I find the Bath astrologers in the café where they are meeting without too much trouble – an unusually large proportion of hats, ‘interesting’ hairstyles and items of purple clothing help to give them away. I had a sudden feeling that this might turn out to be more of a Neptunian than a Uranian experience, but it transpires that most of the purple people are in fact artists, not astrologers at all, but somehow linked and at the same time not linked – boundaries are blurred in typical Neptunian fashion. As the astrologers break away to head off to the museum and do their astrology, the way out is temporarily blocked by one of the artists bidding what seemed to be an unduly fond farewell to one of the astrologers.

“But you seem to be saying goodbye in a way that suggests we may never see each other again,” complained the artist, plaintively hugging the astrologer close.
“But we probably never will see each other again,” reasoned the astrologer, breaking free. Whether the two had actually known one another before the meeting in the café was, in true Neptunian fashion, unclear, but the astrologers somehow managed to detach, Uranian style and head off to New King Street – a beautifully restored Georgian house in an unexpected corner of Bath. The theme of androgeny is echoed further, as I realise that Jodey, the astrologer billed to give the talk turns out to be, not a woman, as I'd initially assumed, but a man.

The museum is lovely in an understated, Farrow-and-Ball-type way, with reproduction Brussels weave carpets, meticulously restored and polished instruments and handsome pieces of Georgian furniture. I’m not sure the Herschels would have had it quite like that – as far as I could gather, when they lived there the house was full of half-finished home-made telescopes and books about astronomy. An introduction is given electronically by Patrick Moore, who is rather distractingly wearing a monacle attached to a piece of red string. I can’t help feeling my presence here is in some way fated, though – why this should be, I have no idea, but there are further bits of synchronicity when I realise that the Superintendent of the Royal Observatory in Herschel’s time – someone who would certainly have come into contact with Herschel – was later to become the rector at our village church, and one of the musical instruments in drawing room (Herschel was also a talented musician and teacher) was made by the firm of musical instrument makers owned by my own great-great grandfather. Perhaps these were just more coincidences.

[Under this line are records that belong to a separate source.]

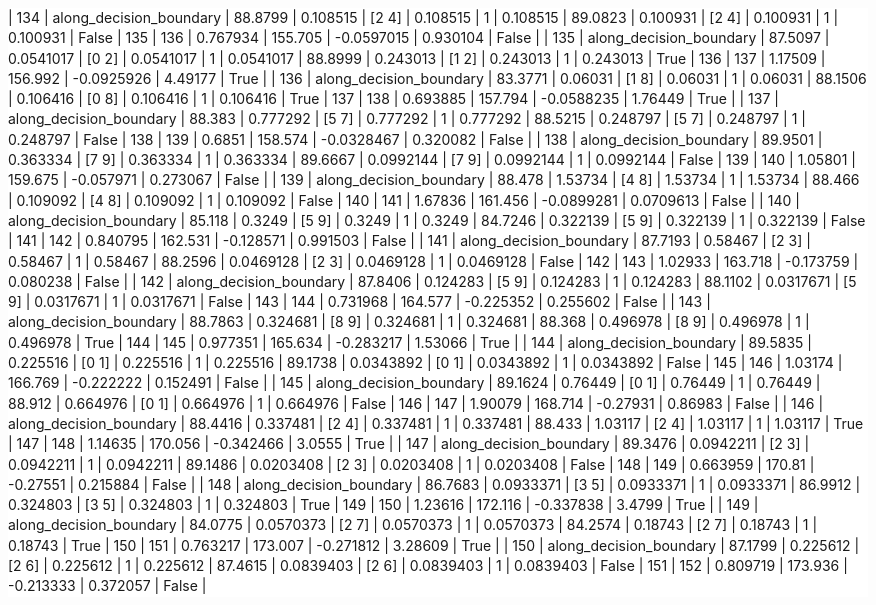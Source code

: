 | 134 | along_decision_boundary |     88.8799 | 0.108515    | [2 4]    |   0.108515    |      1 | 0.108515    |      89.0823 | 0.100931    | [2 4]     |    0.100931    |       1 | 0.100931    | False     |    135 |             136 |                0.767934 |              155.705   | -0.0597015  |     0.930104    | False           |
| 135 | along_decision_boundary |     87.5097 | 0.0541017   | [0 2]    |   0.0541017   |      1 | 0.0541017   |      88.8999 | 0.243013    | [1 2]     |    0.243013    |       1 | 0.243013    | True      |    136 |             137 |                1.17509  |              156.992   | -0.0925926  |     4.49177     | True            |
| 136 | along_decision_boundary |     83.3771 | 0.06031     | [1 8]    |   0.06031     |      1 | 0.06031     |      88.1506 | 0.106416    | [0 8]     |    0.106416    |       1 | 0.106416    | True      |    137 |             138 |                0.693885 |              157.794   | -0.0588235  |     1.76449     | True            |
| 137 | along_decision_boundary |     88.383  | 0.777292    | [5 7]    |   0.777292    |      1 | 0.777292    |      88.5215 | 0.248797    | [5 7]     |    0.248797    |       1 | 0.248797    | False     |    138 |             139 |                0.6851   |              158.574   | -0.0328467  |     0.320082    | False           |
| 138 | along_decision_boundary |     89.9501 | 0.363334    | [7 9]    |   0.363334    |      1 | 0.363334    |      89.6667 | 0.0992144   | [7 9]     |    0.0992144   |       1 | 0.0992144   | False     |    139 |             140 |                1.05801  |              159.675   | -0.057971   |     0.273067    | False           |
| 139 | along_decision_boundary |     88.478  | 1.53734     | [4 8]    |   1.53734     |      1 | 1.53734     |      88.466  | 0.109092    | [4 8]     |    0.109092    |       1 | 0.109092    | False     |    140 |             141 |                1.67836  |              161.456   | -0.0899281  |     0.0709613   | False           |
| 140 | along_decision_boundary |     85.118  | 0.3249      | [5 9]    |   0.3249      |      1 | 0.3249      |      84.7246 | 0.322139    | [5 9]     |    0.322139    |       1 | 0.322139    | False     |    141 |             142 |                0.840795 |              162.531   | -0.128571   |     0.991503    | False           |
| 141 | along_decision_boundary |     87.7193 | 0.58467     | [2 3]    |   0.58467     |      1 | 0.58467     |      88.2596 | 0.0469128   | [2 3]     |    0.0469128   |       1 | 0.0469128   | False     |    142 |             143 |                1.02933  |              163.718   | -0.173759   |     0.080238    | False           |
| 142 | along_decision_boundary |     87.8406 | 0.124283    | [5 9]    |   0.124283    |      1 | 0.124283    |      88.1102 | 0.0317671   | [5 9]     |    0.0317671   |       1 | 0.0317671   | False     |    143 |             144 |                0.731968 |              164.577   | -0.225352   |     0.255602    | False           |
| 143 | along_decision_boundary |     88.7863 | 0.324681    | [8 9]    |   0.324681    |      1 | 0.324681    |      88.368  | 0.496978    | [8 9]     |    0.496978    |       1 | 0.496978    | True      |    144 |             145 |                0.977351 |              165.634   | -0.283217   |     1.53066     | True            |
| 144 | along_decision_boundary |     89.5835 | 0.225516    | [0 1]    |   0.225516    |      1 | 0.225516    |      89.1738 | 0.0343892   | [0 1]     |    0.0343892   |       1 | 0.0343892   | False     |    145 |             146 |                1.03174  |              166.769   | -0.222222   |     0.152491    | False           |
| 145 | along_decision_boundary |     89.1624 | 0.76449     | [0 1]    |   0.76449     |      1 | 0.76449     |      88.912  | 0.664976    | [0 1]     |    0.664976    |       1 | 0.664976    | False     |    146 |             147 |                1.90079  |              168.714   | -0.27931    |     0.86983     | False           |
| 146 | along_decision_boundary |     88.4416 | 0.337481    | [2 4]    |   0.337481    |      1 | 0.337481    |      88.433  | 1.03117     | [2 4]     |    1.03117     |       1 | 1.03117     | True      |    147 |             148 |                1.14635  |              170.056   | -0.342466   |     3.0555      | True            |
| 147 | along_decision_boundary |     89.3476 | 0.0942211   | [2 3]    |   0.0942211   |      1 | 0.0942211   |      89.1486 | 0.0203408   | [2 3]     |    0.0203408   |       1 | 0.0203408   | False     |    148 |             149 |                0.663959 |              170.81    | -0.27551    |     0.215884    | False           |
| 148 | along_decision_boundary |     86.7683 | 0.0933371   | [3 5]    |   0.0933371   |      1 | 0.0933371   |      86.9912 | 0.324803    | [3 5]     |    0.324803    |       1 | 0.324803    | True      |    149 |             150 |                1.23616  |              172.116   | -0.337838   |     3.4799      | True            |
| 149 | along_decision_boundary |     84.0775 | 0.0570373   | [2 7]    |   0.0570373   |      1 | 0.0570373   |      84.2574 | 0.18743     | [2 7]     |    0.18743     |       1 | 0.18743     | True      |    150 |             151 |                0.763217 |              173.007   | -0.271812   |     3.28609     | True            |
| 150 | along_decision_boundary |     87.1799 | 0.225612    | [2 6]    |   0.225612    |      1 | 0.225612    |      87.4615 | 0.0839403   | [2 6]     |    0.0839403   |       1 | 0.0839403   | False     |    151 |             152 |                0.809719 |              173.936   | -0.213333   |     0.372057    | False           |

Jodey, thankfully, turns out to be a traditional astrologer like me, and he knows and trained alongside some of astrologers I knew in London. He doesn’t have any truck with Chiron or Sabian Symbols either, I’m relieved to find out. He talks about the symbolism of the Uranus discovery chart in a way I can readily understand - it has some beautiful symbolism: Gaia, the Moon (yes, I know Gaia is the earth goddess, but please bear with me – the Moon is the universal mother symbol, and Gaia is in fact also the mother of her husband, Uranus) gives her son, Cronos (Saturn) the knife (Mars, disposed by the Scorpio Moon, conjuct Saturn) to castrate Uranus, who he confronts in the 8th house (house of death, sex and regeneration), directly opposite. Like the myth itself, it’s horribly violent, but its symbolism is somehow horribly perfect, too.

* * *

Which reminds me of a typically Uranian moment with my father in law at H’s fortieth birthday dinner – an eminent urologist, now retired, while not exactly involved in the business of castration I guess he was working in the same general area. We were in a very nice restaurant in London waiting to be served when the jazz band struck up with the famous Muddy Waters number, Got My Mojo Working.
“What’s a mojo, d’you suppose,” asked H’s mum, to no one in particular.
“I’m not sure,” replied FIL in his carrying consultant’s tone, much to the amusement of the table next to us. “I think it’s probably his penis.”

Bath, the city where Uranus was first discovered, is, of course, Aquae Sulis – the city of Aquarius, the water carrier.